The task
From the records below, transcribe exactly the lines that begin at the line with "That knowledge of" and end at the line with "2. AlbumRepositoryImpl", both included.

Plain-text document sources
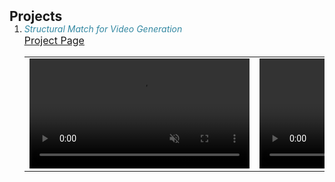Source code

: <h2 id="projects" style="margin: 2px 0px -15px;">Projects</h2>



<div class="publications">
<ol class="bibliography">

<!-- <img  src="./assets/img/TransGS.png" alt="" class="teaser"  title="We translate PBR Facial assets to Gaussian Splatting counterpart in seconds, enabling 30fps@1400p rendering on mobile phones." width="70%" height="70%" /> -->
<!-- <video autoplay="autoplay" height="width:352px" loop="loop" muted="muted" src="./assets/test_video.mp4" width="width:352px" jm_neat="1310186498"></video> -->




<li>

<div class="pub-row">
  
  <div class="col-sm-9" style="position: relative;padding-right: 0px;padding-left: 0px;">
    <div class="title"><i style="color:#3388A2">Structural Match for Video Generation</i></div>
    <!-- <div class="author"><Strong>Dafei Qin</Strong>, Hongyang Lin, Qixuan Zhang, Kaichun Qiao, Longwen Zhang, Zijun Zhao, Jun Saito, Jingyi Yu, Lan Xu, Taku Komura</div> -->
    <!-- <div class="periodical"><em>arXiv</em></div> -->
    <div class="links">
      <a href="https://dafei-qin.github.io/TransGS.github.io/" class="link" role="link" target="_blank" style="font-size:16px;"><u>Project Page</u></a>
    </div>
  </div>
</div>
</li>

<table>
  <tr>
  <td>
      <div class="magnify-lens">
        <div class="magnify">
          <video autoplay="autoplay" controls="controls" loop="loop" muted="muted" src="./assets/vids/depth_input.mp4" width="352px" jm_neat="1310186497"></video>
        </div>
      </div>
    </td>
    <td>
      <div class="magnify-lens">
        <div class="magnify">
          <video autoplay="autoplay" controls="controls" loop="loop" muted="muted" src="./assets/vids/depth_cond_1.mp4" width="352px" jm_neat="1310186497"></video>
        </div>
      </div>
    </td>
    <td>
      <div class="magnify-lens">
        <div class="magnify">
          <video autoplay="autoplay" controls="controls" loop="loop" muted="muted" src="./assets/vids/depth_cond_2.mp4" width="352px" jm_neat="1310186498"></video>
        </div>
      </div>
    </td>
  </tr>
</table>


<br>

</ol>
</div>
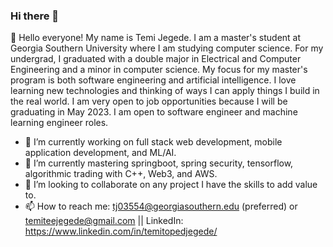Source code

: ### Hi there 👋

<!--
**Temitopejegede/Temitopejegede** is a ✨ _special_ ✨ repository because its `README.md` (this file) appears on your GitHub profile.

Here are some ideas to get you started:


- 🤔 I’m looking for help with ...
- 💬 Ask me about ...

- 😄 Pronouns: ...
- ⚡ Fun fact: ...
-->
👋 Hello everyone! My name is Temi Jegede. I am a master's student at Georgia Southern University where I am studying computer science. For my undergrad, I graduated with a double major in Electrical and Computer Engineering and a minor in computer science. My focus for my master's program is both software engineering and artificial intelligence. I love learning new technologies and thinking of ways I can apply things I build in the real world. I am very open to job opportunities because I will be graduating in May 2023. I am open to software engineer and machine learning engineer roles.


- 🔭 I’m currently working on full stack web development, mobile application development, and ML/AI.
- 🌱 I’m currently mastering springboot, spring security, tensorflow, algorithmic trading with C++, Web3, and AWS.
- 👯 I’m looking to collaborate on any project I have the skills to add value to.
- 📫 How to reach me: tj03554@georgiasouthern.edu (preferred) or temiteejegede@gmail.com || LinkedIn: https://www.linkedin.com/in/temitopedjegede/
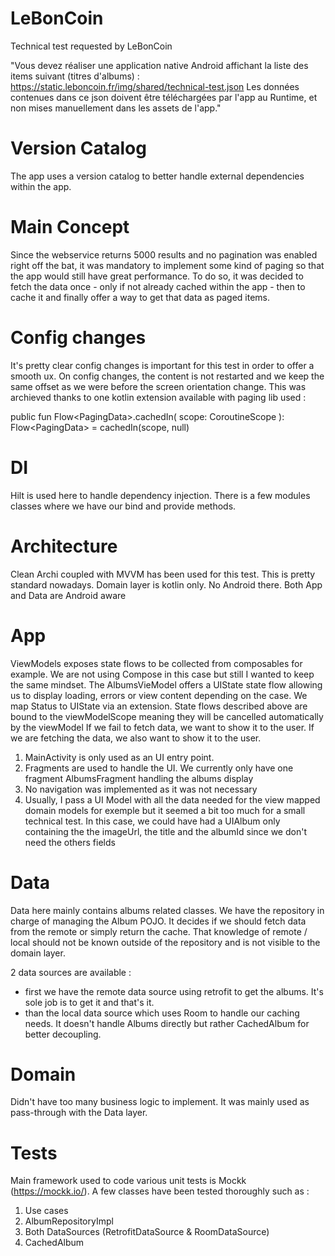 # LeBonCoin
Technical test requested by LeBonCoin

"Vous devez réaliser une application native Android affichant la liste des items suivant (titres
d'albums) : https://static.leboncoin.fr/img/shared/technical-test.json
Les données contenues dans ce json doivent être téléchargées par l'app au Runtime, et non
mises manuellement dans les assets de l'app."

# Version Catalog
The app uses a version catalog to better handle external dependencies within the app. 

# Main Concept
Since the webservice returns 5000 results and no pagination was enabled right off the bat, it was mandatory to implement 
some kind of paging so that the app would still have great performance. To do so, it was decided to fetch the data once -
only if not already cached within the app - then to cache it and finally offer a way to get that data as paged items.

# Config changes
It's pretty clear config changes is important for this test in order to offer a smooth ux. On config changes, the content is not restarted 
and we keep the same offset as we were before the screen orientation change. This was archieved thanks to one kotlin extension available with paging lib used : 

public fun <T : Any> Flow<PagingData<T>>.cachedIn(
scope: CoroutineScope
): Flow<PagingData<T>> = cachedIn(scope, null)

# DI
Hilt is used here to handle dependency injection. There is a few modules classes where we have our
bind and provide methods.

# Architecture
Clean Archi coupled with MVVM has been used for this test. This is pretty standard nowadays.
Domain layer is kotlin only. No Android there.
Both App and Data are Android aware

# App
ViewModels exposes state flows to be collected from composables for example. We are not using Compose in this case but still I wanted to keep the same mindset. 
The AlbumsVieModel offers a UIState state flow allowing us to display loading, errors or view content depending on the case. We map Status to UIState via an extension.
State flows described above are bound to the viewModelScope meaning they will be cancelled automatically by the viewModel
If we fail to fetch data, we want to show it to the user.
If we are fetching the data, we also want to show it to the user.

1. MainActivity is only used as an UI entry point.
2. Fragments are used to handle the UI. We currently only have one fragment AlbumsFragment
handling the albums display
3. No navigation was implemented as it was not necessary
4. Usually, I pass a UI Model with all the data needed for the view mapped domain models for exemple but it seemed a bit too much for a small technical test. In this case, we could have had a UIAlbum only containing the the imageUrl, the title and the albumId since we don't need the others fields

# Data
Data here mainly contains albums related classes. We have the repository in charge of managing the Album POJO.
It decides if we should fetch data from the remote or simply return the cache. 
That knowledge of remote / local should not be known outside of the repository and is not visible to the domain layer.

2 data sources are available : 
 - first we have the remote data source using retrofit to get the albums. It's sole job is to get it and that's it.
 - than the local data source which uses Room to handle our caching needs. It doesn't handle Albums directly but rather CachedAlbum for better decoupling.

# Domain
Didn't have too many business logic to implement. It was mainly used as pass-through with the Data layer.

# Tests
Main framework used to code various unit tests is Mockk (https://mockk.io/). A few classes have been tested thoroughly such as : 
1. Use cases
2. AlbumRepositoryImpl
3. Both DataSources (RetrofitDataSource & RoomDataSource)
4. CachedAlbum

Exercise output
That knowledge of remote / local should not be known outside of the repository and is not visible to the domain layer.

2 data sources are available : 
 - first we have the remote data source using retrofit to get the albums. It's sole job is to get it and that's it.
 - than the local data source which uses Room to handle our caching needs. It doesn't handle Albums directly but rather CachedAlbum for better decoupling.

# Domain
Didn't have too many business logic to implement. It was mainly used as pass-through with the Data layer.

# Tests
Main framework used to code various unit tests is Mockk (https://mockk.io/). A few classes have been tested thoroughly such as : 
1. Use cases
2. AlbumRepositoryImpl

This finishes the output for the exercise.